Final answer:
Fluorine (F2) is the strongest oxidizing agent with an E° value of 2.87 V, indicating its exceptional capacity to accept electrons and oxidize other substances. The correct answer is A. Fluorine; F2 (2e^– → 2F^–), E° = 2.87 V.
Step-by-step explanation:
The strongest oxidizing agent among the options provided is Fluorine; F2 (2e– → 2F–), E° = 2.87 V. This is evidenced by its very high standard electrode potential (E°) value compared to the other options given.
Lithium has a negative standard electrode potential, signifying that it is a reducing agent rather than an oxidizing one, while Hydrogen, with an E° = 0.00 V, is the standard reference but not as strong an oxidizing agent as fluorine.

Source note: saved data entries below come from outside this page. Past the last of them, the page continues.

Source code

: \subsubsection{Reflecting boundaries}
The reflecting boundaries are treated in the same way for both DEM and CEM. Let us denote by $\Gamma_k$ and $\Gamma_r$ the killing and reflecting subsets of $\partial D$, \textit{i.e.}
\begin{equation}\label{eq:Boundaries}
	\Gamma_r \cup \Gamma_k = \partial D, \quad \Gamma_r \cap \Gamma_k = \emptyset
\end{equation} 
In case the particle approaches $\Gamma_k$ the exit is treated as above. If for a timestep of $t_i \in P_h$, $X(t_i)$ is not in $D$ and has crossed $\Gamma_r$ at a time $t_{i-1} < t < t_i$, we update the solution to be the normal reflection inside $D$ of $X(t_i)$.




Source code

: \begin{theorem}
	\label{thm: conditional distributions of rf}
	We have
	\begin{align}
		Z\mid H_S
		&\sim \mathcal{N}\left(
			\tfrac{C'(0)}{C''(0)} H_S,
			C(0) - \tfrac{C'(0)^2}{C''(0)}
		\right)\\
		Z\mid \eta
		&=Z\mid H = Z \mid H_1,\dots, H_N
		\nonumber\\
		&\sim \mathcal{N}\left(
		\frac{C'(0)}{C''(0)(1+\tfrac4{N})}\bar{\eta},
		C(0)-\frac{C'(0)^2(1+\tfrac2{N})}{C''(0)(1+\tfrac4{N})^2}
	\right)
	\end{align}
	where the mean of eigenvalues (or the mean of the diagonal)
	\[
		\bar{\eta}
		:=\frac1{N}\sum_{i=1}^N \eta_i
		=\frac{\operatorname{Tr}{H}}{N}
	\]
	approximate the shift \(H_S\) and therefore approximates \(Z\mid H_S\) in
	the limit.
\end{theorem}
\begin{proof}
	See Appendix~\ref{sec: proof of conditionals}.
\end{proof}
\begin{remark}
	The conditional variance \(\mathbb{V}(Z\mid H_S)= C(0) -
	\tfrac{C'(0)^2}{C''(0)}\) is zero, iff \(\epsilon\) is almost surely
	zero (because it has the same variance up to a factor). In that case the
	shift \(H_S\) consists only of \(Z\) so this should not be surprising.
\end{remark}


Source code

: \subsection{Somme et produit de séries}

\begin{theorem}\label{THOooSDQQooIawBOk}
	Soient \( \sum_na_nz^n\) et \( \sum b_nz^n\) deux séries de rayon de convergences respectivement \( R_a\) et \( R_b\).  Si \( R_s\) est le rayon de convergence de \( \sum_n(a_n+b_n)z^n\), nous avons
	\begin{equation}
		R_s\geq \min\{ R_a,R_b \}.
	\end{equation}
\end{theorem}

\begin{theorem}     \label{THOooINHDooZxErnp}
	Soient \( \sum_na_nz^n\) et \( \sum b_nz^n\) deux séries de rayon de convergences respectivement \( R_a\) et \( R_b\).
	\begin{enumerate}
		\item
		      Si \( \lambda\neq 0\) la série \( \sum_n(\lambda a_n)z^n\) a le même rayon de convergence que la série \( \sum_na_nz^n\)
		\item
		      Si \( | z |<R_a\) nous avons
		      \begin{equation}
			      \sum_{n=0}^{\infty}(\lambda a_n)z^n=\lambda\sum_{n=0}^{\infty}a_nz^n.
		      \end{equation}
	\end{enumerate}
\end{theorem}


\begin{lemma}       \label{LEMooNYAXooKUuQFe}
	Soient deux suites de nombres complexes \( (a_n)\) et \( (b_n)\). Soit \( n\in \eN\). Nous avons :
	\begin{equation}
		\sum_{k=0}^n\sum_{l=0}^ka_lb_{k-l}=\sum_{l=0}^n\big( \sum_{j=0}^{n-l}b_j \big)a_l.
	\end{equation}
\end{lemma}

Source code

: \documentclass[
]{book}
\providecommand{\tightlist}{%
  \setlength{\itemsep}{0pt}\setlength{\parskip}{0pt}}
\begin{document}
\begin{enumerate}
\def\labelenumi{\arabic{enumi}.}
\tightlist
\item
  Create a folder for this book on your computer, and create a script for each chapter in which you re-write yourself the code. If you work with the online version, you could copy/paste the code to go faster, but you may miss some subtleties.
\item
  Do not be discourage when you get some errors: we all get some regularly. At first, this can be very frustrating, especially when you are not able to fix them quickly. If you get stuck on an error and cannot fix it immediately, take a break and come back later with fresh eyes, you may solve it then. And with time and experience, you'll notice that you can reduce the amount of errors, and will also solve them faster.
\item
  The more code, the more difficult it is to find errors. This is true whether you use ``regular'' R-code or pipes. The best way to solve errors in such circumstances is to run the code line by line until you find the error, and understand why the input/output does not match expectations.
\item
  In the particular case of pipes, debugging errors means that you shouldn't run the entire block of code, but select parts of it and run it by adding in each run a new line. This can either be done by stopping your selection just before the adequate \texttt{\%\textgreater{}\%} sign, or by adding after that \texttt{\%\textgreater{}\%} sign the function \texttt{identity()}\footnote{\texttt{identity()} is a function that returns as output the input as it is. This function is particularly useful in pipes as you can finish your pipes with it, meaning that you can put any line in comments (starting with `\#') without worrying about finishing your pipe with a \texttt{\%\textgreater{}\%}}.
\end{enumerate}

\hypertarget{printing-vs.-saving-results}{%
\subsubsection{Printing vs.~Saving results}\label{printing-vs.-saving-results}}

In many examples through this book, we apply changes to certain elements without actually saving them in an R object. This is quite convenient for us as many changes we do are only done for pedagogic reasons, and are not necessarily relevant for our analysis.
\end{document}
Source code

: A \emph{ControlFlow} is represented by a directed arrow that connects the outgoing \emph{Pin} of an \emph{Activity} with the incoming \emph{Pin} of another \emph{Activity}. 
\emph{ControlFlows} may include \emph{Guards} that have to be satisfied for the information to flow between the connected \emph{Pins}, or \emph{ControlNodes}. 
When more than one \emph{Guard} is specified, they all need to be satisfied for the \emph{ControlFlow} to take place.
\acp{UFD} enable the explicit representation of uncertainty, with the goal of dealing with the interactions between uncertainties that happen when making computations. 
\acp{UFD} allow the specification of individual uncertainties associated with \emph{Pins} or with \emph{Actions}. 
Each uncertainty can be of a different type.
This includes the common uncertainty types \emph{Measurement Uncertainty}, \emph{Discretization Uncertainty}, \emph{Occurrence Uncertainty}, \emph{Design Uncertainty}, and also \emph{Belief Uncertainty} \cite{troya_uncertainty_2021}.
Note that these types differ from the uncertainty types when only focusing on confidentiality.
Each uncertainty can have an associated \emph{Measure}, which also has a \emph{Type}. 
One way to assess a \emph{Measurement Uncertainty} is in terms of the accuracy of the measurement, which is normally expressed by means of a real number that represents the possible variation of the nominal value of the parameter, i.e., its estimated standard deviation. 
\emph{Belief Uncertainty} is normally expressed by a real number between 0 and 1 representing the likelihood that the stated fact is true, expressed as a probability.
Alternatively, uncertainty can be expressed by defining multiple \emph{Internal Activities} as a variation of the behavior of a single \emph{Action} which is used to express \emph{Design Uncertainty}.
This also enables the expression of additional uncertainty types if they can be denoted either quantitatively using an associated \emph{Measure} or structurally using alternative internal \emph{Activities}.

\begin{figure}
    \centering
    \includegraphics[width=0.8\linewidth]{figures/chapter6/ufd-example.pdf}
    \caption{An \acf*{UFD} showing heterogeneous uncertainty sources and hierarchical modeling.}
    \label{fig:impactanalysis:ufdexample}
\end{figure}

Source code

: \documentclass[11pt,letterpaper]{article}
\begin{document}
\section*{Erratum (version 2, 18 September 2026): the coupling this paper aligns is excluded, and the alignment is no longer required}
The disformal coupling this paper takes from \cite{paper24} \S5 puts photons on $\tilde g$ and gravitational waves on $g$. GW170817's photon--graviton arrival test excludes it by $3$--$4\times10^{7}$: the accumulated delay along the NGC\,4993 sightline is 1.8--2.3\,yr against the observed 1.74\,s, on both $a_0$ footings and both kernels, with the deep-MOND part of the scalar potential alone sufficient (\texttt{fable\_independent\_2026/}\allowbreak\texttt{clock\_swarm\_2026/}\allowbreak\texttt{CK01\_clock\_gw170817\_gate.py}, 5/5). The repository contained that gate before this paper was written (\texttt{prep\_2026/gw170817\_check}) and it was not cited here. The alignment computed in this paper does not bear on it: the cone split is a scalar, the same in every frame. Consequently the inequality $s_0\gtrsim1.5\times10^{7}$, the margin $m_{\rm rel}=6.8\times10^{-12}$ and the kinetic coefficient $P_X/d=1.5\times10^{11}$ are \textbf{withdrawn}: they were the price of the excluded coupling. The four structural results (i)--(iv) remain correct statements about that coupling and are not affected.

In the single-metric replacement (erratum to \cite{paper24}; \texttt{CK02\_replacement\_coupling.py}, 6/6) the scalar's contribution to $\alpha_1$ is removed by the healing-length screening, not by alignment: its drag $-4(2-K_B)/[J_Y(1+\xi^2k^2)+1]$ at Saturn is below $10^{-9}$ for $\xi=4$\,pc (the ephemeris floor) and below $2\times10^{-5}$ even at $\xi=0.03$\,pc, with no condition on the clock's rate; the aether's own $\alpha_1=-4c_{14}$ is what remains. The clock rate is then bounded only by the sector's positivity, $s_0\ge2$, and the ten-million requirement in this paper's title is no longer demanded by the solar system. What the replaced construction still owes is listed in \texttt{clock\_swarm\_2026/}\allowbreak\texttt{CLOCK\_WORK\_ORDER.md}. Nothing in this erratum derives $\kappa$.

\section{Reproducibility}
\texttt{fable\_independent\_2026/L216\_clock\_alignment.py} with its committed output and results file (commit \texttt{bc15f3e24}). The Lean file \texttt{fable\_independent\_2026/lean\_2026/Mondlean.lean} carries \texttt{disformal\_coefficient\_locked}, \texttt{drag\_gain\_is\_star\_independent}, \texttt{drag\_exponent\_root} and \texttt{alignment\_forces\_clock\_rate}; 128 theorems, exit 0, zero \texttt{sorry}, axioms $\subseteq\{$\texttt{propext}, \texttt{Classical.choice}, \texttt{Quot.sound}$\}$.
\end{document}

Fluorine is not only the most powerful oxidizing agent of the known elements, it reacts directly and vigorously with most other substances, including elements to its left in the periodic table and even with some noble gases under certain conditions. A practical example of its strength is how it can oxidize bromide ions to molecular bromine, with an E° = 1.09 V.
It's essential to note that the principle guiding the strength of an oxidizing agent is its ability to gain electrons (be reduced) - the more positive the standard electrode potential, the stronger the oxidizing agent.